**INPUT RECORDS**
------------------------

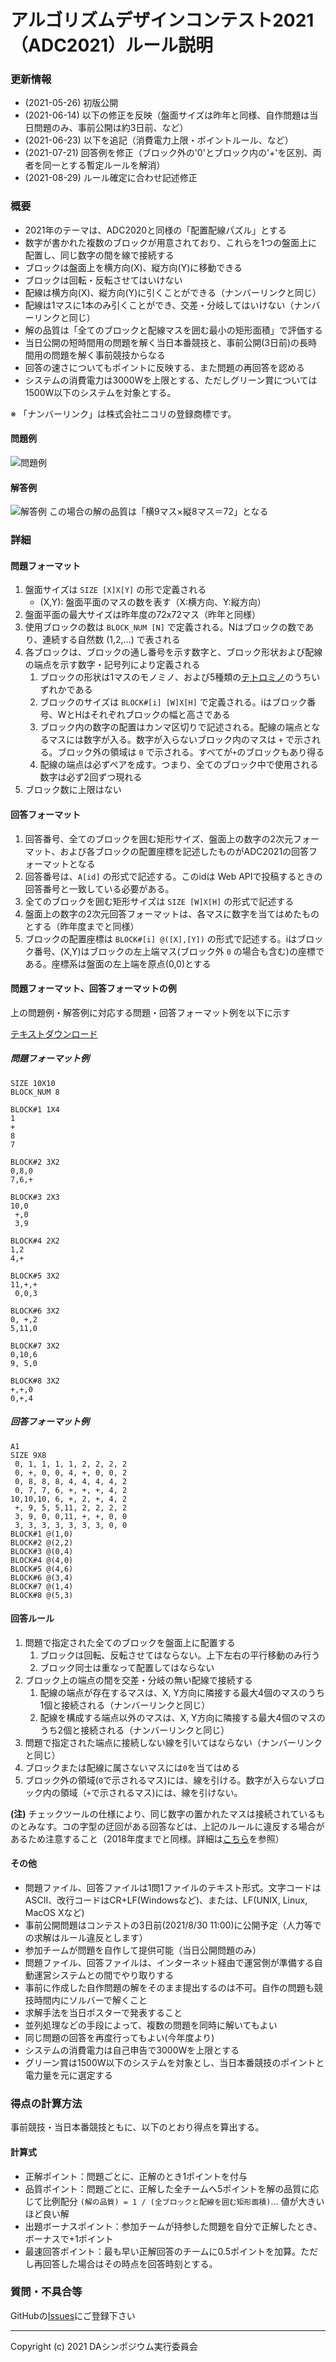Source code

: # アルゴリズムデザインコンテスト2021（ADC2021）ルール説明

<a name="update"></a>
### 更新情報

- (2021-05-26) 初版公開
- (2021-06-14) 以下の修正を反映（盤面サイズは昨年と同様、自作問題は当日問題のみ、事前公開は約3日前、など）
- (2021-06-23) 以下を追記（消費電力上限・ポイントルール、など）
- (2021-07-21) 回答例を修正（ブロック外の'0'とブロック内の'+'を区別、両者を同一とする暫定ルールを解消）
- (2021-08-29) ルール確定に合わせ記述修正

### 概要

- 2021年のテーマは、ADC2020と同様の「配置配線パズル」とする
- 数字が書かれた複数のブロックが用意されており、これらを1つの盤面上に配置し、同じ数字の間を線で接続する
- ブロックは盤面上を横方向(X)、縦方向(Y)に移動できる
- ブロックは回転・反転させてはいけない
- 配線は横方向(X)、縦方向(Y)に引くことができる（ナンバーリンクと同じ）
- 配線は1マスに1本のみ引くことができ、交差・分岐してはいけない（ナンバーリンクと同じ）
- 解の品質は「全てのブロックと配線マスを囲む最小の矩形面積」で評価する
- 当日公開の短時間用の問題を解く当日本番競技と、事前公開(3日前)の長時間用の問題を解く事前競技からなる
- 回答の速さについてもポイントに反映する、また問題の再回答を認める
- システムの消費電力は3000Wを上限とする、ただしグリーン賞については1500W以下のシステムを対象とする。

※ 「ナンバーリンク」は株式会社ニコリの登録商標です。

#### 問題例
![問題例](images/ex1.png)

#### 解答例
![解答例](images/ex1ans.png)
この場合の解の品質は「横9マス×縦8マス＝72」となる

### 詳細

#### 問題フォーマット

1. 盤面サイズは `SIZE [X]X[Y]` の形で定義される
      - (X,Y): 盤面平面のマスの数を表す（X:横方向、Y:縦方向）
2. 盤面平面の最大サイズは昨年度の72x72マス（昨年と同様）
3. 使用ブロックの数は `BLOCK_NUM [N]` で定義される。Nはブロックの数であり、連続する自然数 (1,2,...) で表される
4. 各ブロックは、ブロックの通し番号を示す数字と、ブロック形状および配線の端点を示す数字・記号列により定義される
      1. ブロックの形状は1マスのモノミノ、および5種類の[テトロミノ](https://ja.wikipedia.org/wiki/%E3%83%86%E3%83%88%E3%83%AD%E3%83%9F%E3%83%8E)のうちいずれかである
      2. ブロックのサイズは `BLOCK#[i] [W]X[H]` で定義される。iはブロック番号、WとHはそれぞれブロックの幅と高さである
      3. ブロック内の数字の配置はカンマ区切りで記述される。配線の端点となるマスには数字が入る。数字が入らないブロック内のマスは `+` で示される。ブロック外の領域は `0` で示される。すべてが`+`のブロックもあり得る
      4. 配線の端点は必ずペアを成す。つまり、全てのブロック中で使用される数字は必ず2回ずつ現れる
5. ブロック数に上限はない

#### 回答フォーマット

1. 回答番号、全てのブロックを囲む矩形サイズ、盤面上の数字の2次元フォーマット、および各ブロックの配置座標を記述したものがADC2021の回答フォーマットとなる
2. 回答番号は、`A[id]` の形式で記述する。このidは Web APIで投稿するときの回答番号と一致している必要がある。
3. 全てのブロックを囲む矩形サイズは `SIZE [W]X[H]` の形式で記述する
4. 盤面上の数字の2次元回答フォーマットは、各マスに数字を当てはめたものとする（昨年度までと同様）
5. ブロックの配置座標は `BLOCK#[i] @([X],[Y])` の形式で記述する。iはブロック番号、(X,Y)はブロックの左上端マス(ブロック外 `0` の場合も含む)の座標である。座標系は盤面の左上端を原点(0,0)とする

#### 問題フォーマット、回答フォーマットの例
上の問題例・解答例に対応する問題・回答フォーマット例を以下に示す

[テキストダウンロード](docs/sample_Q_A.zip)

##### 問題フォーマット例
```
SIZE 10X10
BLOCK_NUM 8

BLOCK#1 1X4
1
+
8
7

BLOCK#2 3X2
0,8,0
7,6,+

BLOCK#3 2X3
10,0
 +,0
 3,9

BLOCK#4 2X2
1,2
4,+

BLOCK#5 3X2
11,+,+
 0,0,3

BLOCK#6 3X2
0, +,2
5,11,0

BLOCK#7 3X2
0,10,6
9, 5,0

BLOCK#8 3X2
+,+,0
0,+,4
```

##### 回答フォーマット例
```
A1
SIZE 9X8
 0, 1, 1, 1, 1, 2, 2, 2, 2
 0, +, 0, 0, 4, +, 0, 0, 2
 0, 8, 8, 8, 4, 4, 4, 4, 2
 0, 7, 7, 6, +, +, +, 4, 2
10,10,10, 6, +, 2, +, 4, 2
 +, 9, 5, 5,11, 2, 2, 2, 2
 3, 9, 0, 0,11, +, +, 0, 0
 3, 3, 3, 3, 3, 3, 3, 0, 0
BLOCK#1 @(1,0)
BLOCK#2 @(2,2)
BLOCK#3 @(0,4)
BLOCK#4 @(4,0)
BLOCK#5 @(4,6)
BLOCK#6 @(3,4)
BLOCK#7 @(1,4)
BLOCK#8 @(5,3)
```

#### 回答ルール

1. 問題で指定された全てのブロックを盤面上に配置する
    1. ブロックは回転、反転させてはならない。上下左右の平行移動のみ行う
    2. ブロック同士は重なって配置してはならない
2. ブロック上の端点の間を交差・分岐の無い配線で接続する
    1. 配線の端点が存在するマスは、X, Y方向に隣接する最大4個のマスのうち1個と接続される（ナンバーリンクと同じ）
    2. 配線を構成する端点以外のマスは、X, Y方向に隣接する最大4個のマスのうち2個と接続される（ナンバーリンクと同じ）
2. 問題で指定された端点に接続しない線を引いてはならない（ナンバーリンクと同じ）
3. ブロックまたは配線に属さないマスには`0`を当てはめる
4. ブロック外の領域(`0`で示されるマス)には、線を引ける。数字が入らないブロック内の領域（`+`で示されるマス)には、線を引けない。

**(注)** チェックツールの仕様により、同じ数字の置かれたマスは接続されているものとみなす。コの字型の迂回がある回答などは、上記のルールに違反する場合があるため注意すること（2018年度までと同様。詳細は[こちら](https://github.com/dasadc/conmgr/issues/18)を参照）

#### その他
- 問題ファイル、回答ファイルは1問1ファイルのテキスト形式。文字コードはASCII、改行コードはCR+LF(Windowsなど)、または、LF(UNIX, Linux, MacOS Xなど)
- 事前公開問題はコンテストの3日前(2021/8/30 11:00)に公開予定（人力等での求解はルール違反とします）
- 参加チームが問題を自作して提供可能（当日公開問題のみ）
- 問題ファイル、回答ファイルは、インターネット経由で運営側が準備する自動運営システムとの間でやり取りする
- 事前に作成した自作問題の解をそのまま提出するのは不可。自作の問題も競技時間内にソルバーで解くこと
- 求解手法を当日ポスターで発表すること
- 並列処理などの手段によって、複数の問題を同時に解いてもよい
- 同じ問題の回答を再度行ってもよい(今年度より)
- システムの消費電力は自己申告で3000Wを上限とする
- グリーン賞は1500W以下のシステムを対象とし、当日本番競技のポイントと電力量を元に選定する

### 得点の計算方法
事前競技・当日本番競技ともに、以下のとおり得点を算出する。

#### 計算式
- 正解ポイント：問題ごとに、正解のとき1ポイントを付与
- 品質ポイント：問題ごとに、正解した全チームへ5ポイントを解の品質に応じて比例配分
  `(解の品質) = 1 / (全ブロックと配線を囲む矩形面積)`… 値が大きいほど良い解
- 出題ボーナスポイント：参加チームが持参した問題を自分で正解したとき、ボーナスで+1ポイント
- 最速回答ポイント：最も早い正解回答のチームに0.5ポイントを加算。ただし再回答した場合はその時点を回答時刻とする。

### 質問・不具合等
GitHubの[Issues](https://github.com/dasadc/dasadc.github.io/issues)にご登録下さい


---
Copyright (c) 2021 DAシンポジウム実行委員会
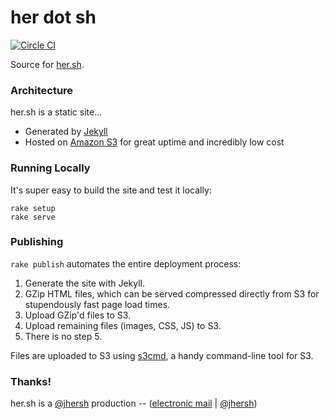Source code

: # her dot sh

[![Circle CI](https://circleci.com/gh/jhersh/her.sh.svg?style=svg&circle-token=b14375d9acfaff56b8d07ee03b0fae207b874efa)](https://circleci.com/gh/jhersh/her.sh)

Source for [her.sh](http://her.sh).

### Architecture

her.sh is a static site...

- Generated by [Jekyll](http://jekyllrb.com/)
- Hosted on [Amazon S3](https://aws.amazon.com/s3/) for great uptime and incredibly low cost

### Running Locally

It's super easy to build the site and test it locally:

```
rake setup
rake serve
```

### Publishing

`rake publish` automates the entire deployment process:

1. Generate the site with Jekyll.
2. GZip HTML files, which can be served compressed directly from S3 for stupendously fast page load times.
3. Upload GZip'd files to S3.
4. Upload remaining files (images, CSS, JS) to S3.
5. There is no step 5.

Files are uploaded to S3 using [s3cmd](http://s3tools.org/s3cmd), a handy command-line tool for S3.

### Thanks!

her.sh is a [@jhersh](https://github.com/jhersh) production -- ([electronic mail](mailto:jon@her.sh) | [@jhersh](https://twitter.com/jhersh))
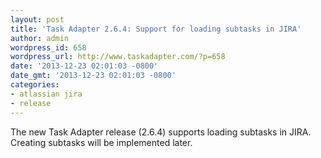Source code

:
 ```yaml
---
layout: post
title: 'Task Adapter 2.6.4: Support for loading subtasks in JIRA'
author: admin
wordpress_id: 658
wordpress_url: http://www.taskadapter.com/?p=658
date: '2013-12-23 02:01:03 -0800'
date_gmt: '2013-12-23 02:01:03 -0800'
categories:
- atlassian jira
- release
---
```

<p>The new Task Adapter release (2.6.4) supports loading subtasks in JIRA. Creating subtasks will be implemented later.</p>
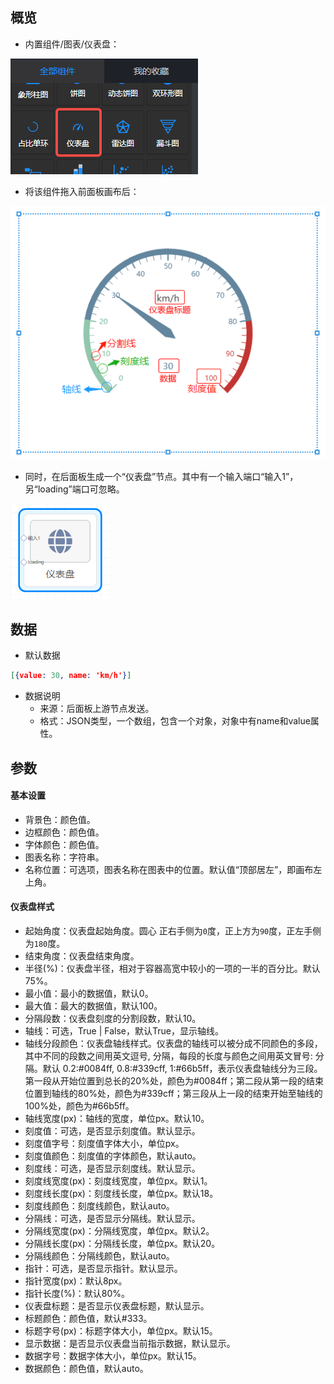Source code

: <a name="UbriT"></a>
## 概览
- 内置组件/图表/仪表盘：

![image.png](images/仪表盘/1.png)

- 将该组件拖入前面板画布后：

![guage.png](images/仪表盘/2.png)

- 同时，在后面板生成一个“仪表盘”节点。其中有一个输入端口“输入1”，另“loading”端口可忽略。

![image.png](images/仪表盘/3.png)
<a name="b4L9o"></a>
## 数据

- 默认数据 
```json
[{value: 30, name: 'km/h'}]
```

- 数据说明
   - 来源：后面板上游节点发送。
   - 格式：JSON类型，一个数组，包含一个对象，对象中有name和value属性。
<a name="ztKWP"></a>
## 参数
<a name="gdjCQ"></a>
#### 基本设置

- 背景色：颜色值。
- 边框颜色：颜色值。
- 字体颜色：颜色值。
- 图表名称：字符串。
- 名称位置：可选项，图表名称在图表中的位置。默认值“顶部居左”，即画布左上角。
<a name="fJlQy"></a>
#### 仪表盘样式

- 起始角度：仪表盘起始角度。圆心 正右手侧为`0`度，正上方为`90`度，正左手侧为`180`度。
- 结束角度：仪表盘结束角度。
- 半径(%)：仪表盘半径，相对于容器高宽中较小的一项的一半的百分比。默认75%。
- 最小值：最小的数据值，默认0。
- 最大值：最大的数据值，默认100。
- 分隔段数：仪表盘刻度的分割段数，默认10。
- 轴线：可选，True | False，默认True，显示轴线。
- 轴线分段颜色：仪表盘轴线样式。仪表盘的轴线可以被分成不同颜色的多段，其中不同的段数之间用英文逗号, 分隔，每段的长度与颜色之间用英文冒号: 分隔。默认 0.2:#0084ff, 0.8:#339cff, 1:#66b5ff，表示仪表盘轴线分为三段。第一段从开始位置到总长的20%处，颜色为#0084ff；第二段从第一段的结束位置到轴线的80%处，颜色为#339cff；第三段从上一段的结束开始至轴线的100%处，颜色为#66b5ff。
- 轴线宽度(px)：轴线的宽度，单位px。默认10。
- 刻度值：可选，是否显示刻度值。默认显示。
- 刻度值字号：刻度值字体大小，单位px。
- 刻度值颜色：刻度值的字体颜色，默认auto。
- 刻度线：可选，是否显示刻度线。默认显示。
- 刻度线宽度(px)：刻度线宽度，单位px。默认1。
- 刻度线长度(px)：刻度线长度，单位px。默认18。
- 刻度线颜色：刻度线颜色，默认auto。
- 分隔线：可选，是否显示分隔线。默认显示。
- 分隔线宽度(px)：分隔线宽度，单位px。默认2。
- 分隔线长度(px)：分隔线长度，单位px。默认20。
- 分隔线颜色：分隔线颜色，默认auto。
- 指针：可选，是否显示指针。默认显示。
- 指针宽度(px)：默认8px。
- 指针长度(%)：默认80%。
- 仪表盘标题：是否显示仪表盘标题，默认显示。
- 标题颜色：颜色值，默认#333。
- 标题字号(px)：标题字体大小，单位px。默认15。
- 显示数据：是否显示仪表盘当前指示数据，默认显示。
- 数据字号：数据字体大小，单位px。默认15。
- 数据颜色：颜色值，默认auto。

------------------------

**WHAT THE TASK REQUIRES**
In the listing, return each line containing the string "rake".

**EXERCISE SOLUTION**
rake setup
rake serve
`rake publish` automates the entire deployment process:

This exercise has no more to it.